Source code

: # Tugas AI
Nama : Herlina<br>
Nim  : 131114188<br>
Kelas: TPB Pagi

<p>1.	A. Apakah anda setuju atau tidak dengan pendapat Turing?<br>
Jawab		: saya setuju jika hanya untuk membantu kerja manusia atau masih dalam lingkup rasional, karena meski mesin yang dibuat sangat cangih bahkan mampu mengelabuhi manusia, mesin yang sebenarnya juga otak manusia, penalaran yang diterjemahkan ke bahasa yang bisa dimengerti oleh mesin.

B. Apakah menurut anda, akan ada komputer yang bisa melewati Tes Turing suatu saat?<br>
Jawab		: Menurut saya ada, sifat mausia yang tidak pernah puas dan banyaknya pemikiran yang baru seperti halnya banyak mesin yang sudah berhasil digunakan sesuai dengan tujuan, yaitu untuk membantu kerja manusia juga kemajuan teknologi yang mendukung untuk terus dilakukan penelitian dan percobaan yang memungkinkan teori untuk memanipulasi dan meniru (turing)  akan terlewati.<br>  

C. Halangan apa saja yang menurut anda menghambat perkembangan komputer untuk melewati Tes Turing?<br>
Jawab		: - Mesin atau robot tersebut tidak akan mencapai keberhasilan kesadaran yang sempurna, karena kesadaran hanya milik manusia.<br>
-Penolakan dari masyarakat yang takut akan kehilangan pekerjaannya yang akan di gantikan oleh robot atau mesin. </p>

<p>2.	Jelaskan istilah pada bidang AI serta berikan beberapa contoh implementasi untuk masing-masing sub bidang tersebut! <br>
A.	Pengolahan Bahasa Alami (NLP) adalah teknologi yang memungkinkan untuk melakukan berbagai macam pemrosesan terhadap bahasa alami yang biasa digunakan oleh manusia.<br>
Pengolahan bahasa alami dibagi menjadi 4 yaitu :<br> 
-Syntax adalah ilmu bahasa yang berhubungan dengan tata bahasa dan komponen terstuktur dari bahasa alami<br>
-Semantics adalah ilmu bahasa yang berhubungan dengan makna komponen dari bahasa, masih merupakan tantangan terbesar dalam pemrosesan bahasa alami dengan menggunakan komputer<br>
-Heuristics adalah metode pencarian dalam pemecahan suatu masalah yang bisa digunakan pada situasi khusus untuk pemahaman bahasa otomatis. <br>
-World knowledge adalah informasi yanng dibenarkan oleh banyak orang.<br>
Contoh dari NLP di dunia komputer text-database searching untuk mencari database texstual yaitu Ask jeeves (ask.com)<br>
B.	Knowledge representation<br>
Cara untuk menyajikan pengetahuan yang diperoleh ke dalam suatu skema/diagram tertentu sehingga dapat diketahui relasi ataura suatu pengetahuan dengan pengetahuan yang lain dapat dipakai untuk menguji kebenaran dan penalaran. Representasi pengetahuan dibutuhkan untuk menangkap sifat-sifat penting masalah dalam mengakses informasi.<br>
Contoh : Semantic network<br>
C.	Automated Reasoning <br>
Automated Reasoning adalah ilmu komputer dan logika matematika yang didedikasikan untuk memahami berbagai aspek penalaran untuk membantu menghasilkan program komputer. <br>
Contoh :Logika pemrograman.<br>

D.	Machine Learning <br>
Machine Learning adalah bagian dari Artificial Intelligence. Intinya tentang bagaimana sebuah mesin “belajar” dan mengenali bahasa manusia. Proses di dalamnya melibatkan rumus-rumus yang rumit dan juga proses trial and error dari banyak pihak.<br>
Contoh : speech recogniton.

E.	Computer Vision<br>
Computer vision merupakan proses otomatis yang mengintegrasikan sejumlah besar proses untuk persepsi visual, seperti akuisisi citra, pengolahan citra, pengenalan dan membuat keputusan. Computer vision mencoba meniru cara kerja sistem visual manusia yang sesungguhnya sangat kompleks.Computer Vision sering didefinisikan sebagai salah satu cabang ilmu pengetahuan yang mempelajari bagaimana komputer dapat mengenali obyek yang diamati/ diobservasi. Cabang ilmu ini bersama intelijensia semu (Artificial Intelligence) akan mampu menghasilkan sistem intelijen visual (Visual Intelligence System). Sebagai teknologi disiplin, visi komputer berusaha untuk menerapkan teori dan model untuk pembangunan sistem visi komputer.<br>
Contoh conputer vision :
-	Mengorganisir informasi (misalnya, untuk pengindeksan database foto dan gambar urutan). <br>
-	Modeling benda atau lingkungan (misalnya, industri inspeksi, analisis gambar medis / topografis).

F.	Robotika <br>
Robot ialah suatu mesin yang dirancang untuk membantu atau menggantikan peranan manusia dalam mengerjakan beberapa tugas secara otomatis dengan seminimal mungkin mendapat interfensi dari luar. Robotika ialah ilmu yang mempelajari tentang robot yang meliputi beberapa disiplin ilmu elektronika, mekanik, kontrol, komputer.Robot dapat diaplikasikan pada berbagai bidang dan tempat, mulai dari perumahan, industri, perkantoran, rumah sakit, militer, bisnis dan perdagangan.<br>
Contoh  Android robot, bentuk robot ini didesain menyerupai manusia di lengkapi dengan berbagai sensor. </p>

===============

__THE PROBLEM__.
From the line containing "gambar urutan). <br>" down to the final line of the records above, copy everything exactly and include nothing else.

__ANSWER SECTION__.
-	Mengorganisir informasi (misalnya, untuk pengindeksan database foto dan gambar urutan). <br>
-	Modeling benda atau lingkungan (misalnya, industri inspeksi, analisis gambar medis / topografis).

F.	Robotika <br>
Robot ialah suatu mesin yang dirancang untuk membantu atau menggantikan peranan manusia dalam mengerjakan beberapa tugas secara otomatis dengan seminimal mungkin mendapat interfensi dari luar. Robotika ialah ilmu yang mempelajari tentang robot yang meliputi beberapa disiplin ilmu elektronika, mekanik, kontrol, komputer.Robot dapat diaplikasikan pada berbagai bidang dan tempat, mulai dari perumahan, industri, perkantoran, rumah sakit, militer, bisnis dan perdagangan.<br>
Contoh  Android robot, bentuk robot ini didesain menyerupai manusia di lengkapi dengan berbagai sensor. </p>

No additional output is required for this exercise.